## Data to process
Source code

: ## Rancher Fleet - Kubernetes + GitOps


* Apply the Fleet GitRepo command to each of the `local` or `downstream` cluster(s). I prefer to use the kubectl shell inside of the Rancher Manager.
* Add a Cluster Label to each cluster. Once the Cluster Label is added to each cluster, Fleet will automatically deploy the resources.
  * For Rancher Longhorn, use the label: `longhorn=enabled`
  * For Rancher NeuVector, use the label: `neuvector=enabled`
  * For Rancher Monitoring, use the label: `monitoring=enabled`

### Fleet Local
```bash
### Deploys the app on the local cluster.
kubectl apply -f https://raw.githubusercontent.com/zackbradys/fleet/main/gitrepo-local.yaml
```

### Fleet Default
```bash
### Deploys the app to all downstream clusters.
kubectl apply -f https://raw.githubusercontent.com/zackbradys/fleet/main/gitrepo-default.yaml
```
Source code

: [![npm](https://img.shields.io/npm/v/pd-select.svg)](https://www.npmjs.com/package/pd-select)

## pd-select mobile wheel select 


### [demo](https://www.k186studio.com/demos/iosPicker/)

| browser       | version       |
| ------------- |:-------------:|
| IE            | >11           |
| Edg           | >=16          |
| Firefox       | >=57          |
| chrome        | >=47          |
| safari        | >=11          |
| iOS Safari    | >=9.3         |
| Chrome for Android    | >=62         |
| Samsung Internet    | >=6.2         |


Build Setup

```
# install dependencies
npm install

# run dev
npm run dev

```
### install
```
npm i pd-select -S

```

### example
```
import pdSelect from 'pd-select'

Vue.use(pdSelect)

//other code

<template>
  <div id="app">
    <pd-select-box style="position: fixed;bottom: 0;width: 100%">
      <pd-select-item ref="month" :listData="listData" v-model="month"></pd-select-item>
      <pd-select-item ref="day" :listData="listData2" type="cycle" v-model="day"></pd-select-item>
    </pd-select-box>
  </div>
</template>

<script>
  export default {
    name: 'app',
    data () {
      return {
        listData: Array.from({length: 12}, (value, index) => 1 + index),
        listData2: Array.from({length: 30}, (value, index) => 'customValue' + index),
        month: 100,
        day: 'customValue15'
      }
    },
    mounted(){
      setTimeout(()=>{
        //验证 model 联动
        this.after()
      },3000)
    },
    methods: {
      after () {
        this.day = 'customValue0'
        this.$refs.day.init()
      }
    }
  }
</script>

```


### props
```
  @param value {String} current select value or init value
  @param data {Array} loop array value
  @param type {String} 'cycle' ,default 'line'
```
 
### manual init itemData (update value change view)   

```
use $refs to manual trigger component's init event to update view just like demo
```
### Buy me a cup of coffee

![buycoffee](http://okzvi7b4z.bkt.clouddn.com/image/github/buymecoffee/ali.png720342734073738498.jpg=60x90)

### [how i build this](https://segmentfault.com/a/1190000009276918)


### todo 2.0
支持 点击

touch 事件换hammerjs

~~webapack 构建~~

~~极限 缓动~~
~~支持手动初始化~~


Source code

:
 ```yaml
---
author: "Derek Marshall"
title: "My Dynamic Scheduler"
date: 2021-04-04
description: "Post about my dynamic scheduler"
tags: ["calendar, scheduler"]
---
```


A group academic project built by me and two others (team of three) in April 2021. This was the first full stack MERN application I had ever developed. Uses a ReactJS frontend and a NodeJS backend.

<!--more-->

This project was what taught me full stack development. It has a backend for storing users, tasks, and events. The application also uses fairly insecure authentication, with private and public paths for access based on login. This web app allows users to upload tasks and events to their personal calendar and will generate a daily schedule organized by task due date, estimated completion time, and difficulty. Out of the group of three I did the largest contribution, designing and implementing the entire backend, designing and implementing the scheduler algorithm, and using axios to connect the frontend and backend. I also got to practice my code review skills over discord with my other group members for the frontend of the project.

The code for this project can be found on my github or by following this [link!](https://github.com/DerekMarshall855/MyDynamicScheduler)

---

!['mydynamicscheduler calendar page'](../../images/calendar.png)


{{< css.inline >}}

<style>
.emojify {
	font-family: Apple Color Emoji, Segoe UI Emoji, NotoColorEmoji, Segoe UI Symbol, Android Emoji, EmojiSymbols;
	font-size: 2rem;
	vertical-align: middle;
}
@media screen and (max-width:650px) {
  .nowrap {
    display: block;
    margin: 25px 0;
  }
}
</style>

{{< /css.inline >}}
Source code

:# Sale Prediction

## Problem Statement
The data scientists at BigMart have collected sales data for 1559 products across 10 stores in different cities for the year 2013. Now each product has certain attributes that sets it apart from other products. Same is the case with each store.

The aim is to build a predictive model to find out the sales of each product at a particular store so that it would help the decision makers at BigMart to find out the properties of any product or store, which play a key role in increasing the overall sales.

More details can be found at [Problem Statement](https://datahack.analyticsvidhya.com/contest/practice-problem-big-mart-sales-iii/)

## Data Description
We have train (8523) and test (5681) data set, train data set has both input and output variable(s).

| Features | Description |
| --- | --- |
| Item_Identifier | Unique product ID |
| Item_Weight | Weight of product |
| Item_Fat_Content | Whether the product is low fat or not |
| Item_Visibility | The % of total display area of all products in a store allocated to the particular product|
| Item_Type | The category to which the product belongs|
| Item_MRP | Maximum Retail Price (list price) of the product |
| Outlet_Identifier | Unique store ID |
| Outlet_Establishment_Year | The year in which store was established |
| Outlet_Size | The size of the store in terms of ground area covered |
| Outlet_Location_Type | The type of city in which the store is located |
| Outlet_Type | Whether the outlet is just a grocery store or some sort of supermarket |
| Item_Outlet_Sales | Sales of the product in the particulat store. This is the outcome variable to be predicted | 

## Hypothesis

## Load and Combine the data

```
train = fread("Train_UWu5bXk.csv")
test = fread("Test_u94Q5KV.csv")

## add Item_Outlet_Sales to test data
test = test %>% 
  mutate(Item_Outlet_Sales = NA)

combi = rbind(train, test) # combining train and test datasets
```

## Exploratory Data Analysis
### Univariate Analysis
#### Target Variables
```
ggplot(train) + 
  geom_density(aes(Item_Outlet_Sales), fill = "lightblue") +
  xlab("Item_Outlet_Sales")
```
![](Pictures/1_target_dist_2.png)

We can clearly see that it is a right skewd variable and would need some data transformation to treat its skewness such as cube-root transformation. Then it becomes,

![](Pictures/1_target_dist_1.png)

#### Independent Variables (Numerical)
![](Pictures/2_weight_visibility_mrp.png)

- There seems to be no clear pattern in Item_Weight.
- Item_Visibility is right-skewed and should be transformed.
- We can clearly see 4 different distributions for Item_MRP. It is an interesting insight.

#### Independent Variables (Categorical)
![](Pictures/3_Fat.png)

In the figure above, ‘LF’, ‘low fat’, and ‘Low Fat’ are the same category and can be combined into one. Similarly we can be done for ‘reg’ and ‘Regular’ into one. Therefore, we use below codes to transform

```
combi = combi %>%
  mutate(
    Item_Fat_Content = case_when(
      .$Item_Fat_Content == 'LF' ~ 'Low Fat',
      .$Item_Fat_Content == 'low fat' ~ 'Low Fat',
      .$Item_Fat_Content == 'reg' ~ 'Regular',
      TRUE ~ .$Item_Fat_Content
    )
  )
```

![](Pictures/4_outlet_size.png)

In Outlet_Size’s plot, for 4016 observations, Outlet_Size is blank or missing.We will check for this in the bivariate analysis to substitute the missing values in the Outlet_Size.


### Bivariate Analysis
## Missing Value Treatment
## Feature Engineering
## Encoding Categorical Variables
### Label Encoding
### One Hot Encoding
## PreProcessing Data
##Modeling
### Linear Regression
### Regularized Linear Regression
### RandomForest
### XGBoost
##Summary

* * *

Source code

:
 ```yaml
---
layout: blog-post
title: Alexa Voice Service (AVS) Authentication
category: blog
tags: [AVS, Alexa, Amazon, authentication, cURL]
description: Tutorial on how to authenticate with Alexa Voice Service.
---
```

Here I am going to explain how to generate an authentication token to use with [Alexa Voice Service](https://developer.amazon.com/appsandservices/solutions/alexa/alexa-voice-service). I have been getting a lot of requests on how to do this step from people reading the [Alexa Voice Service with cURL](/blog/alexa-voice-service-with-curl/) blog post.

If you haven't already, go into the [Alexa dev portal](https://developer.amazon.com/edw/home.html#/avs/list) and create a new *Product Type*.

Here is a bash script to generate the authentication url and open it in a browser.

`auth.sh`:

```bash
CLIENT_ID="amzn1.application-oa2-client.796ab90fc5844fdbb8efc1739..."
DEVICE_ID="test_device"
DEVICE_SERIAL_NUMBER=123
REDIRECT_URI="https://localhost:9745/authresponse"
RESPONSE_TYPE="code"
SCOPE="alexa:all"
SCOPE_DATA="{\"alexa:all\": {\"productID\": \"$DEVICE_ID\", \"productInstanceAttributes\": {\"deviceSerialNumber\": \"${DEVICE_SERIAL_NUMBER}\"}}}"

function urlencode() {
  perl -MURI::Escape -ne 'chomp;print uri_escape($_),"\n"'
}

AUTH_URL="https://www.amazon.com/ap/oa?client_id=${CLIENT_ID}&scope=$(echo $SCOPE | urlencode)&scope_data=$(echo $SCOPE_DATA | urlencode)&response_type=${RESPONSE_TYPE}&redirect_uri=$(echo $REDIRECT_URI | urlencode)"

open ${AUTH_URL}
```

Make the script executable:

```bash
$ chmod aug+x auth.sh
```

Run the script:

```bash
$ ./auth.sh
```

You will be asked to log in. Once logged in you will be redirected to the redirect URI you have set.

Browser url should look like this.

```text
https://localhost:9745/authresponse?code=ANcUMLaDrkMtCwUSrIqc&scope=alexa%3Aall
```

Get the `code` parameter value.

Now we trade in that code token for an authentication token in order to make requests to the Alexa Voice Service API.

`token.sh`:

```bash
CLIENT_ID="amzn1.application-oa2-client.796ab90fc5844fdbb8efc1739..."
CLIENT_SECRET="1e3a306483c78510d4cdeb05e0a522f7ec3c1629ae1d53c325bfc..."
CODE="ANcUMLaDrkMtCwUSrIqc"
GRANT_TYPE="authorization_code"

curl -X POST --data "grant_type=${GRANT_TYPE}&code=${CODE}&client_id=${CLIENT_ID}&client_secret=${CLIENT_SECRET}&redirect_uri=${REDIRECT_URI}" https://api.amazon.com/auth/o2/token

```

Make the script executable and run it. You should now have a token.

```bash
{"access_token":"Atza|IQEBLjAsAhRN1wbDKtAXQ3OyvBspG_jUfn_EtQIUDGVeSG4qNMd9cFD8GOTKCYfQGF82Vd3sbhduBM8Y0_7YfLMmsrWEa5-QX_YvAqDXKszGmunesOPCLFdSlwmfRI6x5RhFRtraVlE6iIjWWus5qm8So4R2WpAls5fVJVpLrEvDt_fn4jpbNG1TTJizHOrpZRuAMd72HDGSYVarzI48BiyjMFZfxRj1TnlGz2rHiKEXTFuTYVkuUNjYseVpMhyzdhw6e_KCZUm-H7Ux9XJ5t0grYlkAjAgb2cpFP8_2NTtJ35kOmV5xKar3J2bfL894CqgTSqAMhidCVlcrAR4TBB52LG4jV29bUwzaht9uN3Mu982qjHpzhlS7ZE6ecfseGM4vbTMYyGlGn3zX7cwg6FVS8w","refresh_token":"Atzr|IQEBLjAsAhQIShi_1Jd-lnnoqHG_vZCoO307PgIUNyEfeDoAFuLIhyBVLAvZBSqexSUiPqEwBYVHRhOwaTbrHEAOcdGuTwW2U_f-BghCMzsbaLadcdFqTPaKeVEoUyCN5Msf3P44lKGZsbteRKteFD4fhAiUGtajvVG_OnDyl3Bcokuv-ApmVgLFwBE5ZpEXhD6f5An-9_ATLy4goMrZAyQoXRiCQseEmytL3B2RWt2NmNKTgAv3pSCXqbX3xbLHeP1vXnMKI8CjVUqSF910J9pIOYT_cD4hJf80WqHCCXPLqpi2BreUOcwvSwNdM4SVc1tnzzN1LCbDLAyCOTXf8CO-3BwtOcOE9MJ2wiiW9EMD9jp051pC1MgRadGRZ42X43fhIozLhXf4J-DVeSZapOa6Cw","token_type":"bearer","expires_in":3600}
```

---

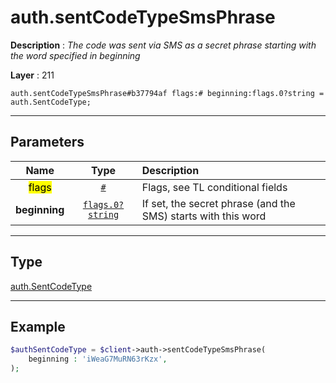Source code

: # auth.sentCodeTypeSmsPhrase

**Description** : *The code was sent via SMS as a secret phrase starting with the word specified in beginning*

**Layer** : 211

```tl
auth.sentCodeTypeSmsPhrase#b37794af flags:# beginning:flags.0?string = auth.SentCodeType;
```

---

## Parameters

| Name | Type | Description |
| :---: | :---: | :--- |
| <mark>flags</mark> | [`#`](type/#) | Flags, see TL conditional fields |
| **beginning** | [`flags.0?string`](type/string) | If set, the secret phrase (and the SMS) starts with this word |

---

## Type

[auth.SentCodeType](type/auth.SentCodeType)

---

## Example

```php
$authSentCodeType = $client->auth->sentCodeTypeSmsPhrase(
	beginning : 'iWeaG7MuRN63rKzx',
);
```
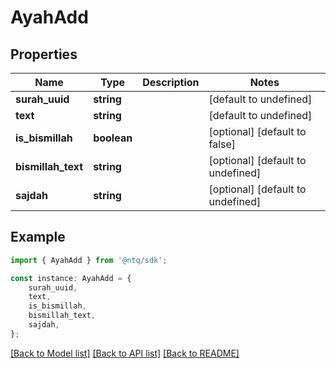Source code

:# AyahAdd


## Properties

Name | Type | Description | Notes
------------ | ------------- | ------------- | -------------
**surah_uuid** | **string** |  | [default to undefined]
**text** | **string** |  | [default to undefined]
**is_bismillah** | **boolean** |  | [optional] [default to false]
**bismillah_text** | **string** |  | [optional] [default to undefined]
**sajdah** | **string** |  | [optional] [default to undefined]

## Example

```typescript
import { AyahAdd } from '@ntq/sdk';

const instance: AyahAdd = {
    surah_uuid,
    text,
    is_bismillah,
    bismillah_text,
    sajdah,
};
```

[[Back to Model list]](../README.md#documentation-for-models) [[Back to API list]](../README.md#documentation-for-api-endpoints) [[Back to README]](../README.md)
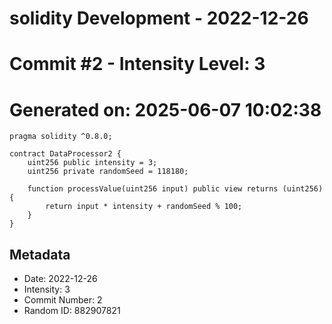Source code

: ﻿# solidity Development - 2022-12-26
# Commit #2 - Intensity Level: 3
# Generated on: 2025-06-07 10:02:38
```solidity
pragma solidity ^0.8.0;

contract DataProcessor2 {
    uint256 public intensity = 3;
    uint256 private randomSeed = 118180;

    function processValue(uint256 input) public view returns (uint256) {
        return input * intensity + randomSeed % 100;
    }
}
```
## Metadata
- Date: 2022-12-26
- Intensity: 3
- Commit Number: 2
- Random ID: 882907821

## What you need to do
Wherever a line of the entries holds the string "flags", copy that line.

## Result for this exercise
auth.sentCodeTypeSmsPhrase#b37794af flags:# beginning:flags.0?string = auth.SentCodeType;
| <mark>flags</mark> | [`#`](type/#) | Flags, see TL conditional fields |
| **beginning** | [`flags.0?string`](type/string) | If set, the secret phrase (and the SMS) starts with this word |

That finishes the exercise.